The fin retainer is blown away by the action of the thrustors and as the rocket exits its launch tube, the folded back fins are deployed to their proper positions within a few feet of the rocket leaving the tube. Surprising results were found in tests conducted on a number of launch tubes using prior art release mechanisms, and it was found that the release forces required for each succeeding test tended to be substantially lower than the preceeding test. In other words, each subsequent rocket launch occurred earlier than the last, due to the mechanism becoming weakened from the prior firing. Eventually, the launch tubes became unusable due to the release mechanisms becoming increasingly ineffective and to the extent that they gave rise to a dangerous condition.

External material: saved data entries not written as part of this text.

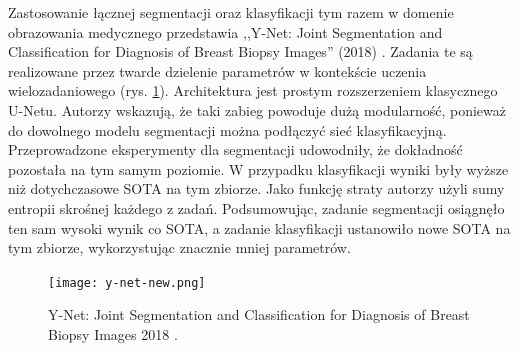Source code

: \vspace{0.5cm}
Zastosowanie łącznej segmentacji oraz klasyfikacji tym razem w domenie obrazowania medycznego przedstawia ,,Y-Net: Joint Segmentation and Classification for Diagnosis of Breast Biopsy Images'' (2018) \cite{mehta2018net}. Zadania te są realizowane przez twarde dzielenie parametrów w kontekście uczenia wielozadaniowego (rys. \ref{fig:y-net}). Architektura jest prostym rozszerzeniem klasycznego U-Netu. Autorzy wskazują, że taki zabieg powoduje dużą modularność, ponieważ do dowolnego modelu segmentacji można podłączyć sieć klasyfikacyjną. Przeprowadzone eksperymenty dla segmentacji udowodniły, że dokładność pozostała na tym samym poziomie. W przypadku klasyfikacji wyniki były wyższe niż dotychczasowe SOTA na tym zbiorze. Jako funkcję straty autorzy użyli sumy entropii skrośnej każdego z zadań. Podsumowując, zadanie segmentacji osiągnęło ten sam wysoki wynik co SOTA, a zadanie klasyfikacji ustanowiło nowe SOTA na tym zbiorze, wykorzystując znacznie mniej parametrów.


\begin{figure}[ht!]
    \texttt{[image: y-net-new.png]}
    \caption{Y-Net: Joint Segmentation and Classification for Diagnosis of Breast Biopsy Images 2018 \cite{mehta2018net}.}
    \label{fig:y-net}
\end{figure}

\vspace{0.5cm}

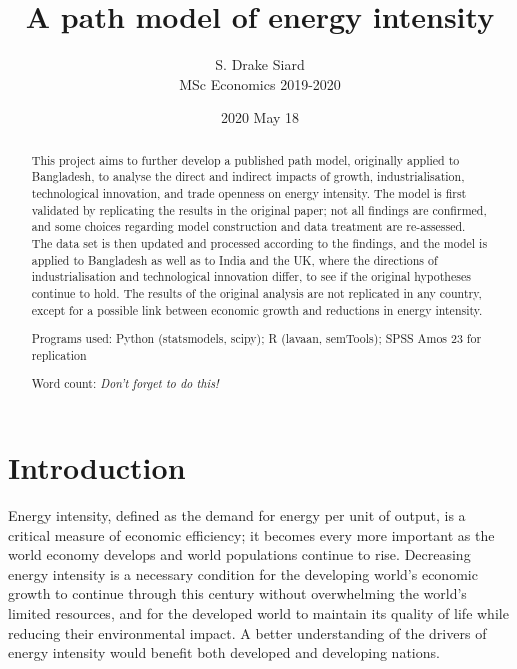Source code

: \documentclass[11pt,a4paper]{article}
\title{\textbf{A path model of energy intensity}}
\author{S. Drake Siard\\
MSc Economics 2019-2020}
\date{2020 May 18}
\newcommand{\pkg}[1]{{\fontseries{b}\selectfont #1}}
\begin{document}
\maketitle

\begin{abstract}
This project aims to further develop a published path model, originally applied to Bangladesh, to analyse the direct and indirect impacts of growth, industrialisation, technological innovation, and trade openness on energy intensity.
The model is first validated by replicating the results in the original paper; not all findings are confirmed, and some choices regarding model construction and data treatment are re-assessed.
The data set is then updated and processed according to the findings, and the model is applied to Bangladesh as well as to India and the UK, where the directions of industrialisation and technological innovation differ, to see if the original hypotheses continue to hold.
The results of the original analysis are not replicated in any country, except for a possible link between economic growth and reductions in energy intensity.

Programs used: Python (\pkg{statsmodels}, \pkg{scipy}); R (\pkg{lavaan}, \pkg{semTools}); SPSS Amos 23 for replication

Word count: \em{Don't forget to do this!}
 
\end{abstract}

\tableofcontents

\pagebreak

\section{Introduction}\label{sec:introduction}

Energy intensity, defined as the demand for energy per unit of output, is a critical measure of economic efficiency; it becomes every more important as the world economy develops and world populations continue to rise.
Decreasing energy intensity is a necessary condition for the developing world's economic growth to continue through this century without overwhelming the world's limited resources, and for the developed world to maintain its quality of life while reducing their environmental impact.
A better understanding of the drivers of energy intensity would benefit both developed and developing nations.
\end{document}
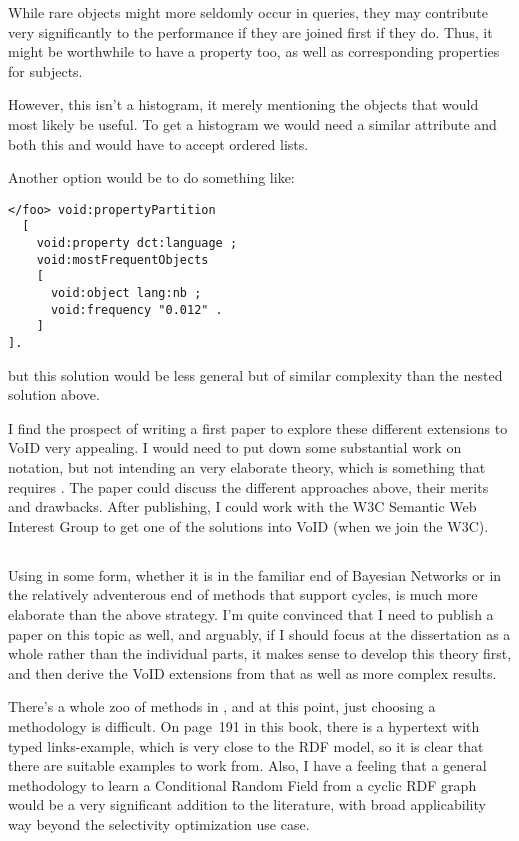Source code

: While rare objects might more seldomly occur in queries, they may
contribute very significantly to the performance if they are joined
first if they do. Thus, it might be worthwhile to have a property
 too, as well as corresponding
properties for subjects.


However, this isn't a histogram, it merely mentioning the objects that
would most likely be useful. To get a histogram we would need a
similar  attribute and both this and
 would have to accept ordered
lists. 

Another option would be to do something like:
\begin{verbatim}
</foo> void:propertyPartition 
  [
    void:property dct:language ;
    void:mostFrequentObjects 
    [
      void:object lang:nb ;
      void:frequency "0.012" .
    ]
].
\end{verbatim}
but this solution would be less general but of similar complexity than
the nested solution above.

I find the prospect of writing a first paper to explore these different
extensions to VoID very appealing. I would need to put down some
substantial work on notation, but not intending an very elaborate
theory, which is something that requires \SRL. The paper could discuss
the different approaches above, their merits and drawbacks. After
publishing, I could work with the W3C Semantic Web Interest Group to
get one of the solutions into VoID (when we join the W3C).


\subsection{\SRL}

Using \SRL{} in some form, whether it is in the familiar end of
Bayesian Networks or in the relatively adventerous end of methods that
support cycles, is much more elaborate than the above strategy. I'm
quite convinced that I need to publish a paper on this topic as well,
and arguably, if I should focus at the dissertation as a whole rather
than the individual parts, it makes sense to develop this theory
first, and then derive the VoID extensions from that as well as more
complex results.

There's a whole zoo of methods in \cite{srlbook}, and at this point,
just choosing a methodology is difficult. On page~191 in this book,
there is a hypertext with typed links-example, which is very close to
the RDF model, so it is clear that there are suitable examples to work
from. Also, I have a feeling that a general methodology to learn a
Conditional Random Field from a cyclic RDF graph would be a very
significant addition to the literature, with broad applicability way
beyond the selectivity optimization use case.

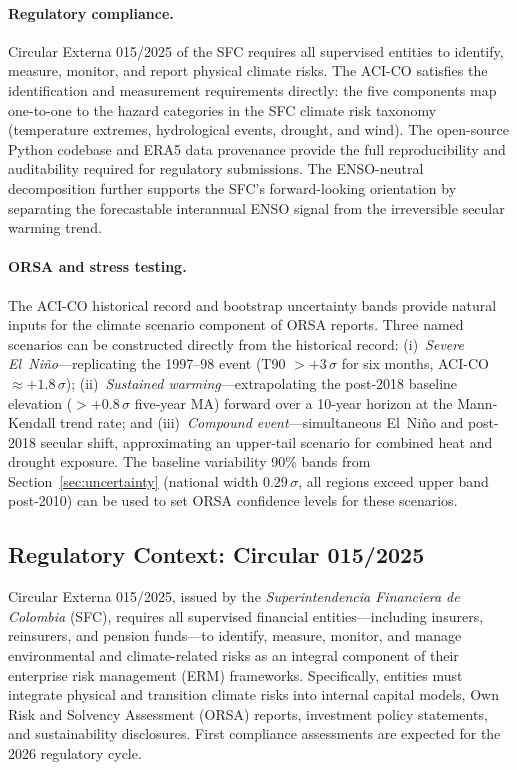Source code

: \documentclass[12pt]{article}
\begin{document}
\paragraph{Regulatory compliance.} Circular Externa 015/2025 of the SFC requires all supervised entities to identify, measure, monitor, and report physical climate risks. The ACI-CO satisfies the identification and measurement requirements directly: the five components map one-to-one to the hazard categories in the SFC climate risk taxonomy (temperature extremes, hydrological events, drought, and wind). The open-source Python codebase and ERA5 data provenance provide the full reproducibility and auditability required for regulatory submissions. The ENSO-neutral decomposition further supports the SFC's forward-looking orientation by separating the forecastable interannual ENSO signal from the irreversible secular warming trend.

\paragraph{ORSA and stress testing.} The ACI-CO historical record and bootstrap uncertainty bands provide natural inputs for the climate scenario component of ORSA reports. Three named scenarios can be constructed directly from the historical record: (i)~\emph{Severe El~Ni\~no}---replicating the 1997--98 event (T90 $>+3\,\sigma$ for six months, ACI-CO $\approx +1.8\,\sigma$); (ii)~\emph{Sustained warming}---extrapolating the post-2018 baseline elevation ($>+0.8\,\sigma$ five-year MA) forward over a 10-year horizon at the Mann-Kendall trend rate; and (iii)~\emph{Compound event}---simultaneous El~Ni\~no and post-2018 secular shift, approximating an upper-tail scenario for combined heat and drought exposure. The baseline variability 90\% bands from Section~\ref{sec:uncertainty} (national width $0.29\,\sigma$, all regions exceed upper band post-2010) can be used to set ORSA confidence levels for these scenarios.
 
\subsection{Regulatory Context: Circular 015/2025}
 
Circular Externa 015/2025, issued by the \emph{Superintendencia Financiera de
Colombia} (SFC), requires all supervised financial entities---including insurers,
reinsurers, and pension funds---to identify, measure, monitor, and manage
environmental and climate-related risks as an integral component of their
enterprise risk management (ERM) frameworks. Specifically, entities must
integrate physical and transition climate risks into internal capital models,
Own Risk and Solvency Assessment (ORSA) reports, investment policy statements,
and sustainability disclosures. First compliance assessments are expected for
the 2026 regulatory cycle.
\end{document}
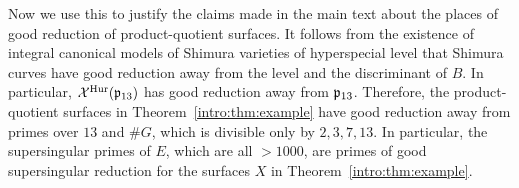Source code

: \documentclass[main.tex]{subfiles}
\begin{document}
Now we use this to justify the claims made in the main text about the places of good reduction of product-quotient surfaces. It follows from the existence of integral canonical models of Shimura varieties of hyperspecial level \cite{carayol:representations, kisin:integral_models} that Shimura curves have good reduction away from the level and the discriminant of $B$. In particular, $\X^{\Hur}(\p_{13})$ has good reduction away from $\p_{13}$. Therefore, the product-quotient surfaces in Theorem~\ref{intro:thm:example} have good reduction away from primes over $13$ and $\# G$, which is divisible only by $2,3,7,13$. In particular, the supersingular primes of $E$, which are all $>1000$, are primes of good supersingular reduction for the surfaces $X$ in Theorem~\ref{intro:thm:example}.


\ifSubfilesClassLoaded{%
  
  
}{}
\end{document}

A prior art detent mechanism used extensively provides a longitudinal restraint to a rocket by means of a notched detent member which interfaces with the circumferential ridge aft of the rocket motor bourrelet. The detent member is held down in place, against the ridge, by a leaf spring to preclude inadvertant release due to vibration or shock loads. At launch, the detent is released by the rocket motor thrust overriding the detent restraining force. In the examination of this prior art detent mechanism after firings, it was found that the detent material had undergone permanent deformation such that the notch had become elongated until only a small ridge was left. It was found that this ridge was unable to properly restrain future loads. Another shortcoming of such prior art detent mechanisms is that release depends upon columnar bending forces, and these release forces are essentially at different times unpredictable. In some pod configurations, it is generally required that a rocket be released by forces in the range of 175 to 280 pounds. However, in several tests it was found that it took more than the maximum prescribed force to release the rocket. It appears that the erratic forces required to release the rockets are an inherent characteristic of that prior art detent. In addition, many factors increase the variation. Such excessive forces could result in damage to the pod, the mounting structure or the aircraft.